背景：大多数国家都成立了多学科肿瘤委员会（MTBs），以便专家们共同为癌症患者做出最佳治疗决定。然而，多学科肿瘤委员会经常面临病例超载等挑战，这可能会影响多学科肿瘤委员会的决策质量。临床决策支持系统（CDSS）的出现就是为了在这一过程中为临床医生提供帮助。尽管 CDSS 具有潜力，但在常规实践中仍未得到充分利用。大型语言模型（LLM）（如 ChatGPT）的出现为提高传统临床决策支持系统（CDSS）的效率和可用性提供了新的机遇：目的：OncoDoc2 是一种基于指南的 CDSS，采用文档方法开发，适用于乳腺癌管理。本研究旨在评估作为问题解答（QA）系统使用的 LLMs 在不同提示工程技术（PET）下提高 OncoDoc2 可用性的潜力：方法：从乳腺癌患者摘要（BCPS）中提取的数据与 OncoDoc2 提出的问题一起用于创建各种 LLM 的提示，并设计和测试了几种 PET。利用 200 份随机 BCPS 样本，使用经典指标（准确度、精确度、召回率和 F1 分数）对 LLM 和 PET 对 OncoDoc2 问题的回答进行了初步比较。通过比较 OncoDoc2 根据 LLM 输入生成的治疗建议和 MTB 临床医生使用 OncoDoc2 提供的治疗建议，进一步评估了表现最佳的 LLM 和 PET。最后，使用新的 30 个随机 BCPS 样本验证了性能最佳的方法：结果：Mistral 和 OpenChat 模型在增强的零点 PET 下的组合作为问题解答系统表现最佳。在 30 个 BCPS 的验证集上，该方法的精确度为 60.16%，召回率为 54.18%，F1 分数为 56.59%，准确率为 75.57%。然而，作为 CDSS，这种方法的结果并不理想，OncoDoc2 基于 LLM 输入生成的建议中只有 16.67% 与黄金标准相匹配：OncoDoc2决策树中的所有标准对于捕捉每位患者的独特性都至关重要。与标准的任何偏差都会改变生成的建议。尽管实现了 75.57% 的良好准确率，但 LLM 在可靠地理解复杂的医疗环境并有效地用作 CDSS 方面仍面临挑战。
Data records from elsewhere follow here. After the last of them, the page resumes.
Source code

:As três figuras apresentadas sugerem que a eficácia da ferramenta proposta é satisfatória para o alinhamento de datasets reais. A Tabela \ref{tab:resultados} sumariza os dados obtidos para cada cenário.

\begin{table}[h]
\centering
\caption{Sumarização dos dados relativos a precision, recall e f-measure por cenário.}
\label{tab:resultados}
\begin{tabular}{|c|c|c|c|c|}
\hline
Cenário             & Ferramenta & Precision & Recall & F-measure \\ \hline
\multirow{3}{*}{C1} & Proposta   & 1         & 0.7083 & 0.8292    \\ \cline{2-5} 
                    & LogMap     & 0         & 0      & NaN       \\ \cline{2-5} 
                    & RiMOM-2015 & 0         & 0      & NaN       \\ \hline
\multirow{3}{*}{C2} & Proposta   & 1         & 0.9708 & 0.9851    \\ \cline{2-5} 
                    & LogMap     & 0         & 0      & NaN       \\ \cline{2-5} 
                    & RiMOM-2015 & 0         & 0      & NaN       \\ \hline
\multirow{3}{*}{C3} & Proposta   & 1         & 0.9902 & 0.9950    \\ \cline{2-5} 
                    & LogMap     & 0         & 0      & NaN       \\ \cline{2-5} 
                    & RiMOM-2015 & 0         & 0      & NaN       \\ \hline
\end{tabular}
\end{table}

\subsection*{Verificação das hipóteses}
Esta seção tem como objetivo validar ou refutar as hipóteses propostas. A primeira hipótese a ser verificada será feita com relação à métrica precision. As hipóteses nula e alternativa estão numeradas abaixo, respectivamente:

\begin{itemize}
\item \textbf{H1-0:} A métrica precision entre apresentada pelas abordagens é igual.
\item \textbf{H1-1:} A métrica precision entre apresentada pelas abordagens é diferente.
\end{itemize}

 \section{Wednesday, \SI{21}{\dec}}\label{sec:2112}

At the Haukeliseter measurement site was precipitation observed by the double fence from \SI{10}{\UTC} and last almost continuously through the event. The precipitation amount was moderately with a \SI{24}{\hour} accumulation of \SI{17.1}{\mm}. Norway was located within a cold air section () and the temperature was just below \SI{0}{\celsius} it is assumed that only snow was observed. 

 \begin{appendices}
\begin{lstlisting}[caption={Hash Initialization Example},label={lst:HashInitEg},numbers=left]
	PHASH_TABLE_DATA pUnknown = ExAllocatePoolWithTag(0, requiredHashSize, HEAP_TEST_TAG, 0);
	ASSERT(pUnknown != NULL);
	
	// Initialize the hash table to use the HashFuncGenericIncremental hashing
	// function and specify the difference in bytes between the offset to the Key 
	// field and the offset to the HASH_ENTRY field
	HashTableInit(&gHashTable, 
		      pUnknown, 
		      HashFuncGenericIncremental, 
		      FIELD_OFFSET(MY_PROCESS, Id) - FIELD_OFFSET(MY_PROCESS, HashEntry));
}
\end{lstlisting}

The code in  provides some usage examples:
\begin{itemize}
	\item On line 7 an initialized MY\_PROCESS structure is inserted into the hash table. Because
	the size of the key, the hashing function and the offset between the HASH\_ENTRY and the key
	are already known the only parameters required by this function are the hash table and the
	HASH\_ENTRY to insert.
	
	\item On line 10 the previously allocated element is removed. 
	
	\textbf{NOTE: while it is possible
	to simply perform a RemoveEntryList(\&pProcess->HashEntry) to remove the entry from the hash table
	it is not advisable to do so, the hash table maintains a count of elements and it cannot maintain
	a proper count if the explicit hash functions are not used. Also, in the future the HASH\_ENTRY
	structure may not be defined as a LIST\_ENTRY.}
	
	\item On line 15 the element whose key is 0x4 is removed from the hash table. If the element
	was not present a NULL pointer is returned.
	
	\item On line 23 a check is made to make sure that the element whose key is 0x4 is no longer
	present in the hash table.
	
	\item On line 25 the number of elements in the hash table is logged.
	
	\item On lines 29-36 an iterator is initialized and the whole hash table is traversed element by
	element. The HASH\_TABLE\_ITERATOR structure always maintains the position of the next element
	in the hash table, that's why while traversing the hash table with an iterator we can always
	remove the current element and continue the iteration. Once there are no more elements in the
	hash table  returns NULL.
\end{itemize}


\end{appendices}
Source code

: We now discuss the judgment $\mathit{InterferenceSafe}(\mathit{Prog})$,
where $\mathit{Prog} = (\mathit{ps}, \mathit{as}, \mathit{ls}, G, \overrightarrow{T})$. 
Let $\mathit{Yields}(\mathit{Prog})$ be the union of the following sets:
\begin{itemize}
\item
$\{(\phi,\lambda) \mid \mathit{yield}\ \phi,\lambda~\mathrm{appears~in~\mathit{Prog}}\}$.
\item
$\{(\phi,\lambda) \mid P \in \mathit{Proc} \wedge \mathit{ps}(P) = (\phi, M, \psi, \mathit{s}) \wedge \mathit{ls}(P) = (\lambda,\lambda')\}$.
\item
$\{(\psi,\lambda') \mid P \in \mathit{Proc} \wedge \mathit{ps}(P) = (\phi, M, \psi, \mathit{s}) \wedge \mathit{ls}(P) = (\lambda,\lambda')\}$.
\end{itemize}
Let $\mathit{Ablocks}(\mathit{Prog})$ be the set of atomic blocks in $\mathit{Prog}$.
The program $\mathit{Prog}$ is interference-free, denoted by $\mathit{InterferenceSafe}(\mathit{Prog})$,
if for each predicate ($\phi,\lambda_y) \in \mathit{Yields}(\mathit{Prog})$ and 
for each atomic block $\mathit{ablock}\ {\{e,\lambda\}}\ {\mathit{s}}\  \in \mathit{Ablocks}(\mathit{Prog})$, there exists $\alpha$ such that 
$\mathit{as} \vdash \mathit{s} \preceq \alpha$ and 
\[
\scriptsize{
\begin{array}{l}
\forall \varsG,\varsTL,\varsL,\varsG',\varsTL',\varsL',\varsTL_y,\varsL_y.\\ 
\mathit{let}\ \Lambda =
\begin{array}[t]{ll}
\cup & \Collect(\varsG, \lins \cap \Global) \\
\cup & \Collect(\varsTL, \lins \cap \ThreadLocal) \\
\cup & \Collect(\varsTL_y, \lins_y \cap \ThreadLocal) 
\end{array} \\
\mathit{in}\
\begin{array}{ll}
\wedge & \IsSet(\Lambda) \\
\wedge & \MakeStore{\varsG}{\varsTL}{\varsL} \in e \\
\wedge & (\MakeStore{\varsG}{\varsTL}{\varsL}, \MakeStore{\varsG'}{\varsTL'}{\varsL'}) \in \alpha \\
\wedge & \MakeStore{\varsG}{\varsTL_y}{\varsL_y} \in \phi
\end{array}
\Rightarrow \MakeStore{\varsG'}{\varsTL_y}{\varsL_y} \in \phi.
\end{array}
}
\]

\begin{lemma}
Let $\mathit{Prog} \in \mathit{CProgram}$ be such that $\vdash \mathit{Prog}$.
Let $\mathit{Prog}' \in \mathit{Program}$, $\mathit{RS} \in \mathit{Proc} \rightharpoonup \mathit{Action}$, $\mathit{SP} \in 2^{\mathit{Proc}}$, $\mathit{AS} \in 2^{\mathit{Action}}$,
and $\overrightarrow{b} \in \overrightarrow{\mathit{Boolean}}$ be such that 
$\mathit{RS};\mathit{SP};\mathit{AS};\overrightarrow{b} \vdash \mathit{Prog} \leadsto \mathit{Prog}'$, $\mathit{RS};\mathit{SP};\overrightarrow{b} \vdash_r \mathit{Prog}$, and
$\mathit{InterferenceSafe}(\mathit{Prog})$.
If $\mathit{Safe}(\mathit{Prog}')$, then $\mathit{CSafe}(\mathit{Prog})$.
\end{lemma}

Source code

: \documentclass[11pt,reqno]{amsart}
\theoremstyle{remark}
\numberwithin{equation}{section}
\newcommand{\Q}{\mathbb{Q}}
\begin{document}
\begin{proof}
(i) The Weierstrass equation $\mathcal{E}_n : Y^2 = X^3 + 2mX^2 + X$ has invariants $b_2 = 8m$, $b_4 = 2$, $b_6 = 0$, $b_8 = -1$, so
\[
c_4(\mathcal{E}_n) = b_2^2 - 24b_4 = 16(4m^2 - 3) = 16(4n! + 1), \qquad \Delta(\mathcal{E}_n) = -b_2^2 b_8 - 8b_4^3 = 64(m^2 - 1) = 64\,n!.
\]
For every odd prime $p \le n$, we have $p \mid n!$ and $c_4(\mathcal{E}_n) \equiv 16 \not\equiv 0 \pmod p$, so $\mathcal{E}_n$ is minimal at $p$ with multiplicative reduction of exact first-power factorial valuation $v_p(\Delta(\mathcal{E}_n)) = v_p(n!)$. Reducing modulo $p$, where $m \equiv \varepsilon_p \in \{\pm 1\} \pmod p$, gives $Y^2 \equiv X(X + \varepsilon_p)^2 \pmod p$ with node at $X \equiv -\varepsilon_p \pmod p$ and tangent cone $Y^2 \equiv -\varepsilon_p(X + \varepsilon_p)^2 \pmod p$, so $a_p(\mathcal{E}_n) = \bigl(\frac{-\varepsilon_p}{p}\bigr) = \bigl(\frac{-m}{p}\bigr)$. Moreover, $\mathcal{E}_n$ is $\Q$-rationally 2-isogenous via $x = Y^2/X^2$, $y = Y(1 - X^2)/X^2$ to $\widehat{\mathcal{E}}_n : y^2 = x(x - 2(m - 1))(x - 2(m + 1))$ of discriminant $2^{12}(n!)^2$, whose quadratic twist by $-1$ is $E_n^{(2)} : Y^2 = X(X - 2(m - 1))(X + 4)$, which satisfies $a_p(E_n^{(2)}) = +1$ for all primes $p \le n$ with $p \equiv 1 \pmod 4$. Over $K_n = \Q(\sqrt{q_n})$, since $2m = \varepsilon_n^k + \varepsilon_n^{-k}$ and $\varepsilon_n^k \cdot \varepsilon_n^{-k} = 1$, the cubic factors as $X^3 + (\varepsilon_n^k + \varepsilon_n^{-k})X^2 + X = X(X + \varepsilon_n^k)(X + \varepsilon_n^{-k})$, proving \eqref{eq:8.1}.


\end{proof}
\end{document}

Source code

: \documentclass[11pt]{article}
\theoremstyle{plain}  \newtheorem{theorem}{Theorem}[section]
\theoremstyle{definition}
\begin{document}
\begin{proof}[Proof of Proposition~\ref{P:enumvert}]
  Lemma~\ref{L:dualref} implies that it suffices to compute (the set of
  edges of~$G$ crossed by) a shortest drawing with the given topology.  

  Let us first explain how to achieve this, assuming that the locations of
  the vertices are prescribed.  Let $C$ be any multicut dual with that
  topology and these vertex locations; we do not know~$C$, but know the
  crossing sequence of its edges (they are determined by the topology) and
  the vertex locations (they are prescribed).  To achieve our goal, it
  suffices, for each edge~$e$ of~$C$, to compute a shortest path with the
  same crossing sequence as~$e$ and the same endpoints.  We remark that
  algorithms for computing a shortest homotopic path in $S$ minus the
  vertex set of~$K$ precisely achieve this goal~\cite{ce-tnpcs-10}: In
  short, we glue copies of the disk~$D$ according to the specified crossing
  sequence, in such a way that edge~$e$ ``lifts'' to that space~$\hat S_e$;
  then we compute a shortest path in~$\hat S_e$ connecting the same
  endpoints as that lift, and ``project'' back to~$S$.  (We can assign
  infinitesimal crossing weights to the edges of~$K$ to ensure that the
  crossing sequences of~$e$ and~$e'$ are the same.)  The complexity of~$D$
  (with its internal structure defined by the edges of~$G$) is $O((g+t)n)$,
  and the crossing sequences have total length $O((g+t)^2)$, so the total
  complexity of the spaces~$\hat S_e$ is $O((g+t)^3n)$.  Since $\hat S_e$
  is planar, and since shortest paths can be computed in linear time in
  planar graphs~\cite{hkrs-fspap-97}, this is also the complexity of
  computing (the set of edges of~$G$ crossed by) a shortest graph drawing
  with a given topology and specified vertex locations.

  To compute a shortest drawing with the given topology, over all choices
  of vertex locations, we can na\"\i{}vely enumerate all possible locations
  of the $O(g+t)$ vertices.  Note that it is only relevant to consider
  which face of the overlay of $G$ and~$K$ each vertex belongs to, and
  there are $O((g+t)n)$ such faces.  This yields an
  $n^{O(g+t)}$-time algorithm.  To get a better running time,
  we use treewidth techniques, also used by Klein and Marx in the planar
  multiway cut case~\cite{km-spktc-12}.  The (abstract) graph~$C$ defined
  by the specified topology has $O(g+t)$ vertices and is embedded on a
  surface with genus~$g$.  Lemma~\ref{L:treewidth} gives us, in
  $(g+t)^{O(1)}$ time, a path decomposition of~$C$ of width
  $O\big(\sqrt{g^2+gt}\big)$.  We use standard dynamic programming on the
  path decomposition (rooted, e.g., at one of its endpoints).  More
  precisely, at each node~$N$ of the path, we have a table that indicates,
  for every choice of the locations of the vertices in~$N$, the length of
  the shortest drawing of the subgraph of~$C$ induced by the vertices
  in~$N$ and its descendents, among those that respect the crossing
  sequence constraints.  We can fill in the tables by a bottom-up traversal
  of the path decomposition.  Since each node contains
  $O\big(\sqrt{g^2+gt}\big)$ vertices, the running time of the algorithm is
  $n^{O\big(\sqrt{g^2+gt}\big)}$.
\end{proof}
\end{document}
本文章由计算机程序翻译，如有差异，请以英文原文为准。

求助全文

约1分钟内获得全文去求助

来源期刊

Methods of Information in Medicine 医学-计算机：信息系统

CiteScore

3.70

自引率

11.80%

发文量

审稿时长

6-12 weeks

期刊介绍： Good medicine and good healthcare demand good information. Since the journal''s founding in 1962, Methods of Information in Medicine has stressed the methodology and scientific fundamentals of organizing, representing and analyzing data, information and knowledge in biomedicine and health care. Covering publications in the fields of biomedical and health informatics, medical biometry, and epidemiology, the journal publishes original papers, reviews, reports, opinion papers, editorials, and letters to the editor. From time to time, the journal publishes articles on particular focus themes as part of a journal''s issue.